[Rendered images with source text]

= Beginning of Section =

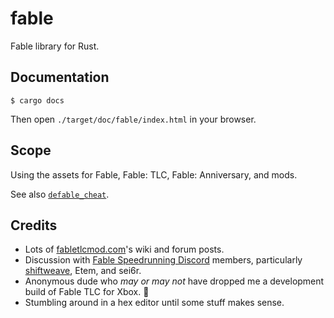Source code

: # fable

Fable library for Rust.

## Documentation

```
$ cargo docs
```

Then open `./target/doc/fable/index.html` in your browser.

## Scope

Using the assets for Fable, Fable: TLC, Fable: Anniversary, and mods.

See also [`defable_cheat`](../defable_cheat).

## Credits

- Lots of [fabletlcmod.com](http://fabletlcmod.com)'s wiki and forum posts.
- Discussion with [Fable Speedrunning Discord](https://discord.gg/Sv8P6Ef) members, particularly [shiftweave](https://github.com/blastedt), Etem, and sei6r.
- Anonymous dude who _may or may not_ have dropped me a development build of Fable TLC for Xbox. :slightly_smiling_face:
- Stumbling around in a hex editor until some stuff makes sense.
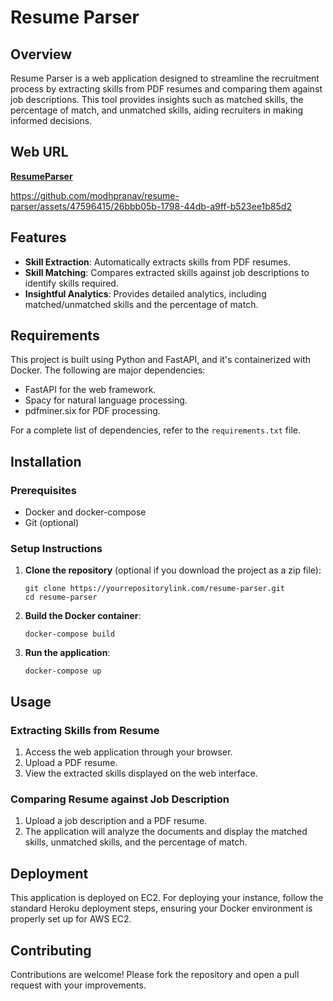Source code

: # Resume Parser

## Overview
Resume Parser is a web application designed to streamline the recruitment process by extracting skills from PDF resumes and comparing them against job descriptions. This tool provides insights such as matched skills, the percentage of match, and unmatched skills, aiding recruiters in making informed decisions.

## Web URL
**[ResumeParser](https://resumeparser.modhpranav.com)**



https://github.com/modhpranav/resume-parser/assets/47596415/26bbb05b-1798-44db-a9ff-b523ee1b85d2



## Features
- **Skill Extraction**: Automatically extracts skills from PDF resumes.
- **Skill Matching**: Compares extracted skills against job descriptions to identify skills required.
- **Insightful Analytics**: Provides detailed analytics, including matched/unmatched skills and the percentage of match.

## Requirements
This project is built using Python and FastAPI, and it's containerized with Docker. The following are major dependencies:
- FastAPI for the web framework.
- Spacy for natural language processing.
- pdfminer.six for PDF processing.

For a complete list of dependencies, refer to the `requirements.txt` file.

## Installation

### Prerequisites
- Docker and docker-compose
- Git (optional)

### Setup Instructions
1. **Clone the repository** (optional if you download the project as a zip file):
   ```
   git clone https://yourrepositorylink.com/resume-parser.git
   cd resume-parser
   ```
2. **Build the Docker container**:
   ```
   docker-compose build
   ```
3. **Run the application**:
   ```
   docker-compose up
   ```

## Usage

### Extracting Skills from Resume
1. Access the web application through your browser.
2. Upload a PDF resume.
3. View the extracted skills displayed on the web interface.

### Comparing Resume against Job Description
1. Upload a job description and a PDF resume.
2. The application will analyze the documents and display the matched skills, unmatched skills, and the percentage of match.

## Deployment
This application is deployed on EC2. For deploying your instance, follow the standard Heroku deployment steps, ensuring your Docker environment is properly set up for AWS EC2.

## Contributing
Contributions are welcome! Please fork the repository and open a pull request with your improvements.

= End of Section =

TASK BRIEF
Only the lines above from the one with "Fable library for Rust." to the one with "## Overview" should be printed, both included and exactly as written; no picture belongs in the copy.

RESPONSE AREA
Fable library for Rust.

## Documentation

```
$ cargo docs
```

Then open `./target/doc/fable/index.html` in your browser.

## Scope

Using the assets for Fable, Fable: TLC, Fable: Anniversary, and mods.

See also [`defable_cheat`](../defable_cheat).

## Credits

- Lots of [fabletlcmod.com](http://fabletlcmod.com)'s wiki and forum posts.
- Discussion with [Fable Speedrunning Discord](https://discord.gg/Sv8P6Ef) members, particularly [shiftweave](https://github.com/blastedt), Etem, and sei6r.
- Anonymous dude who _may or may not_ have dropped me a development build of Fable TLC for Xbox. :slightly_smiling_face:
- Stumbling around in a hex editor until some stuff makes sense.
Source code

: # Resume Parser

## Overview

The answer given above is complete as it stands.